**EXERCISE REQUIREMENTS**. Take the line that has "#### setSortDescIcon(icon)" in it and every line after it to the end of the entries, and reproduce them exactly.
***** RECORDS FOR THIS EXERCISE
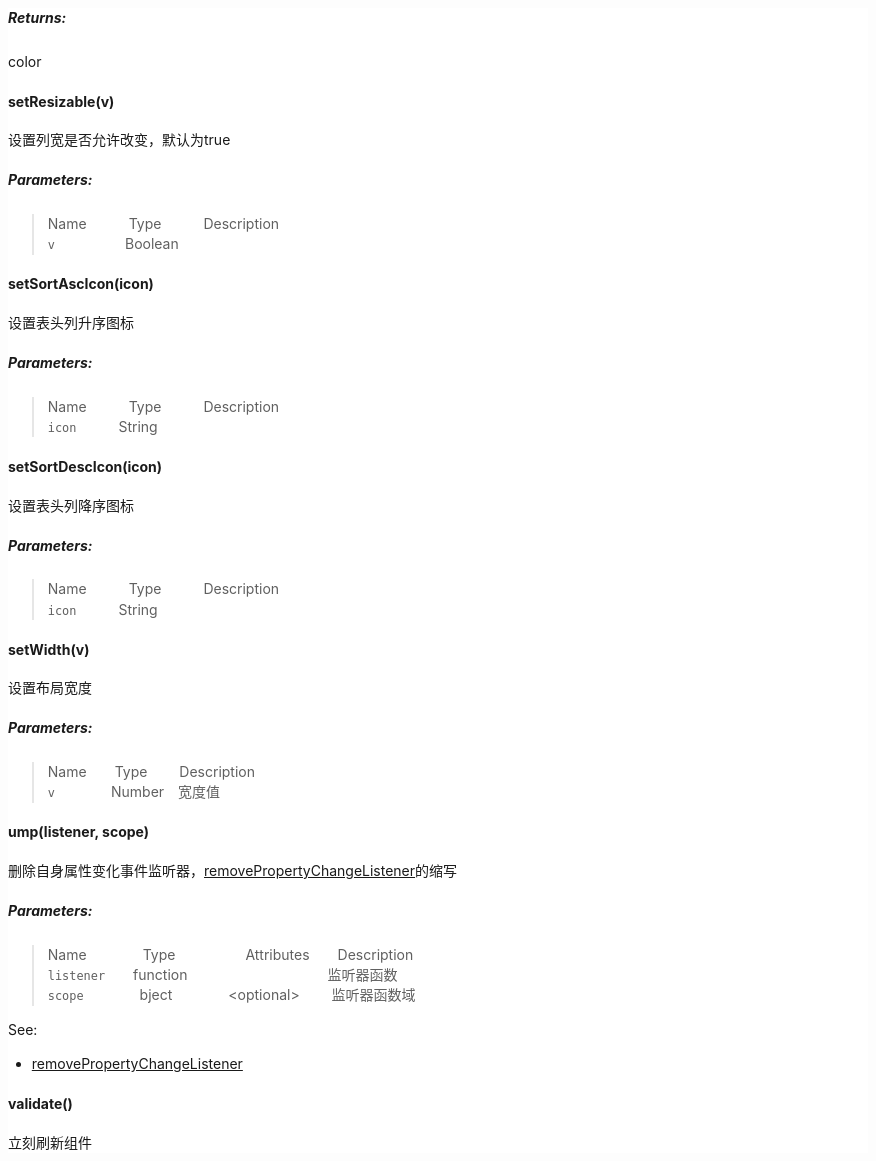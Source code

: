 ##### Returns:

color

#### setResizable(v)

设置列宽是否允许改变，默认为true

##### Parameters:
>Name&emsp;&emsp;&emsp;Type&emsp;&emsp;&emsp;Description  
`v`&emsp;&emsp;&emsp;&emsp;&emsp;Boolean

#### setSortAscIcon(icon)

设置表头列升序图标

##### Parameters:
>Name&emsp;&emsp;&emsp;Type&emsp;&emsp;&emsp;Description  
`icon`&emsp;&emsp;&emsp;String


#### setSortDescIcon(icon)

设置表头列降序图标

##### Parameters:
>Name&emsp;&emsp;&emsp;Type&emsp;&emsp;&emsp;Description  
`icon`&emsp;&emsp;&emsp;String

#### setWidth(v)

设置布局宽度

##### Parameters:
>Name&emsp;&emsp;Type&emsp;&emsp; Description  
`v`&emsp;&emsp;&emsp;&emsp;Number&emsp;宽度值

#### ump(listener, scope)

删除自身属性变化事件监听器，[removePropertyChangeListener](ht.widget.TableHeader.html#removePropertyChangeListener)的缩写

##### Parameters:
>Name&emsp;&emsp;&emsp;&emsp;Type&emsp;&emsp;&emsp;&emsp;&emsp;Attributes&emsp;&emsp;Description  
`listener`&emsp;&emsp;function&emsp;&emsp;&emsp;&emsp;&emsp;&emsp;&emsp;&emsp;&emsp;&emsp;监听器函数  
`scope`&emsp;&emsp;&emsp;&emsp;bject&emsp;&emsp;&emsp;&emsp;\<optional> &emsp;&emsp;监听器函数域

See:

*   [removePropertyChangeListener](ht.widget.TableHeader.html#removePropertyChangeListener)

#### validate()

立刻刷新组件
**********
**YOUR RESPONSE**.
#### setSortDescIcon(icon)

设置表头列降序图标

##### Parameters:
>Name&emsp;&emsp;&emsp;Type&emsp;&emsp;&emsp;Description  
`icon`&emsp;&emsp;&emsp;String

#### setWidth(v)

设置布局宽度

##### Parameters:
>Name&emsp;&emsp;Type&emsp;&emsp; Description  
`v`&emsp;&emsp;&emsp;&emsp;Number&emsp;宽度值

#### ump(listener, scope)

删除自身属性变化事件监听器，[removePropertyChangeListener](ht.widget.TableHeader.html#removePropertyChangeListener)的缩写

##### Parameters:
>Name&emsp;&emsp;&emsp;&emsp;Type&emsp;&emsp;&emsp;&emsp;&emsp;Attributes&emsp;&emsp;Description  
`listener`&emsp;&emsp;function&emsp;&emsp;&emsp;&emsp;&emsp;&emsp;&emsp;&emsp;&emsp;&emsp;监听器函数  
`scope`&emsp;&emsp;&emsp;&emsp;bject&emsp;&emsp;&emsp;&emsp;\<optional> &emsp;&emsp;监听器函数域

See:

*   [removePropertyChangeListener](ht.widget.TableHeader.html#removePropertyChangeListener)

#### validate()

立刻刷新组件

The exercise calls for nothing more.